### EXERCISE
Go through the records and extract every line with the word "name".

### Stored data
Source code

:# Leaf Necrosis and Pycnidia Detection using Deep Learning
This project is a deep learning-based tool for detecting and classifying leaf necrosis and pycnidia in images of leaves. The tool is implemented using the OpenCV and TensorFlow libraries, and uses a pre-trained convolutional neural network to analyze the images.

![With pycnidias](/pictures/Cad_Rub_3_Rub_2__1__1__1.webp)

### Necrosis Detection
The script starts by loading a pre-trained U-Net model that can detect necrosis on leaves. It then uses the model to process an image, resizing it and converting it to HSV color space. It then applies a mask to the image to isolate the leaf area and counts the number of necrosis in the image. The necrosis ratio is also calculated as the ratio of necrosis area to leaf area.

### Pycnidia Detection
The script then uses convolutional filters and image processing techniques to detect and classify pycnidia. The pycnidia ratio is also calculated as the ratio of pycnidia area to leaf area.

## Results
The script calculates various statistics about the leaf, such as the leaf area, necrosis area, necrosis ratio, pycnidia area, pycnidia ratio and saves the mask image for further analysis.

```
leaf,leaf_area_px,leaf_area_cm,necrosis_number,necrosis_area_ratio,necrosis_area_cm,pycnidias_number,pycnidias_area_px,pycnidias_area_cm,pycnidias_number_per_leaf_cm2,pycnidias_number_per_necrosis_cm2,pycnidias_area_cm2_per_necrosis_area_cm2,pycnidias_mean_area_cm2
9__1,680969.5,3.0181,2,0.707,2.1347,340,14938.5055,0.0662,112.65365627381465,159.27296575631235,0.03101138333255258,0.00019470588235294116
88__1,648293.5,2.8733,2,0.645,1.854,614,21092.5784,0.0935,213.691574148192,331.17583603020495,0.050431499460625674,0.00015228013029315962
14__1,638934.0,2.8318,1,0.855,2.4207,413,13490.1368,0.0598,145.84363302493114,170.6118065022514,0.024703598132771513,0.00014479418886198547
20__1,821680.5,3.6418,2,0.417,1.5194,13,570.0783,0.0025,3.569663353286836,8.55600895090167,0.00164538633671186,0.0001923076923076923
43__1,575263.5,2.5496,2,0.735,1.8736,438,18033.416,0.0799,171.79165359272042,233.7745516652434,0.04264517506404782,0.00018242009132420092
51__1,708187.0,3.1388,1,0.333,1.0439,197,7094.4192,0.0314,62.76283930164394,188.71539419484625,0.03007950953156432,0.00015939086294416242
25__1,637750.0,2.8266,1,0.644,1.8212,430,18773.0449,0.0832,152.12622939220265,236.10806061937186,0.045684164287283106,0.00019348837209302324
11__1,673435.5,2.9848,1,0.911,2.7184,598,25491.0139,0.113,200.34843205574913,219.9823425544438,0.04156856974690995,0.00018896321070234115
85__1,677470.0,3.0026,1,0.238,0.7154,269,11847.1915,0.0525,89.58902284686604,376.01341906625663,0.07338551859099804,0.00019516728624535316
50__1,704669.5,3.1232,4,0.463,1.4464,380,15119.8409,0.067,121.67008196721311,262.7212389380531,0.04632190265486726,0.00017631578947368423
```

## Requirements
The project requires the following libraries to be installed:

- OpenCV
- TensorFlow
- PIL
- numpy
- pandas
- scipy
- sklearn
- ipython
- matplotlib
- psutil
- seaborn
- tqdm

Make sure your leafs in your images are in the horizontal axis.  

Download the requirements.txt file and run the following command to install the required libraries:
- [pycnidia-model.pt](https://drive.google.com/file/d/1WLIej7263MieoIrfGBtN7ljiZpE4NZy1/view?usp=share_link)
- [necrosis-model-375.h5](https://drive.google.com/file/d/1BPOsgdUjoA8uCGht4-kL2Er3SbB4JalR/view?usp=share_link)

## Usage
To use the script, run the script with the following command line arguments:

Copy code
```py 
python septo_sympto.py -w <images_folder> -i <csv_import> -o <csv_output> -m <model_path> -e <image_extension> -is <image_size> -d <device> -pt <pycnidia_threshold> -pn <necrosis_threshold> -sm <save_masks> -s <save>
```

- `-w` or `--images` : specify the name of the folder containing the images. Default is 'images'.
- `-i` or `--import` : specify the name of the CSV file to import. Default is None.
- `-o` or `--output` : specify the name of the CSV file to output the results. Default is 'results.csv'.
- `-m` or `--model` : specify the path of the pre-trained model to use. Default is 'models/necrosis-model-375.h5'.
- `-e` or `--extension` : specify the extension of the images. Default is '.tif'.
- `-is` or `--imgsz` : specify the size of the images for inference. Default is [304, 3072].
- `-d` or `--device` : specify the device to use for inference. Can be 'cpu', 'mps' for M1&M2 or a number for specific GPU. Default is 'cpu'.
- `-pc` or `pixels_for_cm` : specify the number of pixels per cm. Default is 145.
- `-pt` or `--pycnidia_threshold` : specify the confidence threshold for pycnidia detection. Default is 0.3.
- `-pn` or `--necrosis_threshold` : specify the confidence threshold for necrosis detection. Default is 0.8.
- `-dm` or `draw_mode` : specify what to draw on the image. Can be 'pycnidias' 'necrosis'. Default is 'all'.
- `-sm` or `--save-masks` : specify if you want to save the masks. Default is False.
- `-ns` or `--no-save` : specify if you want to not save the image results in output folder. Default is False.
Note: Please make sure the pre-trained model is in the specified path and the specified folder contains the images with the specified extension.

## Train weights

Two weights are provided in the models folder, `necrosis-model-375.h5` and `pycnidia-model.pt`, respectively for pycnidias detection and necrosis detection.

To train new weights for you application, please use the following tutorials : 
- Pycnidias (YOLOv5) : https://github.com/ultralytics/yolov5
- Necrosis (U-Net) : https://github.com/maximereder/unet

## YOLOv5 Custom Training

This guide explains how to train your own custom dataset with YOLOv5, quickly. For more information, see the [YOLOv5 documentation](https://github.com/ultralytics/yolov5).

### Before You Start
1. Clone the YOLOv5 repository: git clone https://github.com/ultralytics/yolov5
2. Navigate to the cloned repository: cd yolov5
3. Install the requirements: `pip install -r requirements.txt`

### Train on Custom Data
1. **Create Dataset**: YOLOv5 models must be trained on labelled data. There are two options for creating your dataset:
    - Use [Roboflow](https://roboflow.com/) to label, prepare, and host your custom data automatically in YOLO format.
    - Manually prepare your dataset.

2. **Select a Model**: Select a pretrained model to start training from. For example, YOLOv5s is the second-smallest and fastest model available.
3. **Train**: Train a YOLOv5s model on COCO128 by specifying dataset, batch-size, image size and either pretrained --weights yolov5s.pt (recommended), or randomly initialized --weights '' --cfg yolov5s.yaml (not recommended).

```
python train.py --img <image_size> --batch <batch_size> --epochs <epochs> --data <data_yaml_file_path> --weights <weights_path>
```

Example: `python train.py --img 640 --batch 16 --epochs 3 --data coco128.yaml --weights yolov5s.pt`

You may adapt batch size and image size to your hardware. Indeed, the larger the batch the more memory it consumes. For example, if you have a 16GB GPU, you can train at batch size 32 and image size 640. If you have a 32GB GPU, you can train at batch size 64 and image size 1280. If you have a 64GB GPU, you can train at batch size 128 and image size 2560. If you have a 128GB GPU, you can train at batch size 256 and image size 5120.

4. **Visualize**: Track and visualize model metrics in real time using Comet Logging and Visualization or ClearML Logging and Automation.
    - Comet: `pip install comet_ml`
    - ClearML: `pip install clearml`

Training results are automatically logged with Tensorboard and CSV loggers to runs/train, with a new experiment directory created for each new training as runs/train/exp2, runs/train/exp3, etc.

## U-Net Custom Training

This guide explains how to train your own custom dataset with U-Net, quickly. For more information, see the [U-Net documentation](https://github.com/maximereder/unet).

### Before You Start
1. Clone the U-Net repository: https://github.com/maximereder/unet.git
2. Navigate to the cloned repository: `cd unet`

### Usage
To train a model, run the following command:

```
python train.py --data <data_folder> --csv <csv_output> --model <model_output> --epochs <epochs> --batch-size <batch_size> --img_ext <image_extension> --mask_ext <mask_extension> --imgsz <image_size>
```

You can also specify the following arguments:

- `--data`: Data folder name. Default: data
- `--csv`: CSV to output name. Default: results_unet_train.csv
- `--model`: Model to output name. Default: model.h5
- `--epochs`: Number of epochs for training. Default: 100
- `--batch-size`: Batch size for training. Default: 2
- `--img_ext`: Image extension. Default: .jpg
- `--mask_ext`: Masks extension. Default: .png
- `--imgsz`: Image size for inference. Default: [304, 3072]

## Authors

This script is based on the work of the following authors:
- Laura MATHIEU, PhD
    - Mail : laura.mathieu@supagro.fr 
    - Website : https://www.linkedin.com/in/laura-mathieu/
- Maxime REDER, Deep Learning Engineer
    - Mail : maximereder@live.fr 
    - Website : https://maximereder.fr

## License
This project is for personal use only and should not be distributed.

### YOUR RESPONSE
- `-w` or `--images` : specify the name of the folder containing the images. Default is 'images'.
- `-i` or `--import` : specify the name of the CSV file to import. Default is None.
- `-o` or `--output` : specify the name of the CSV file to output the results. Default is 'results.csv'.
- `--data`: Data folder name. Default: data
- `--csv`: CSV to output name. Default: results_unet_train.csv
- `--model`: Model to output name. Default: model.h5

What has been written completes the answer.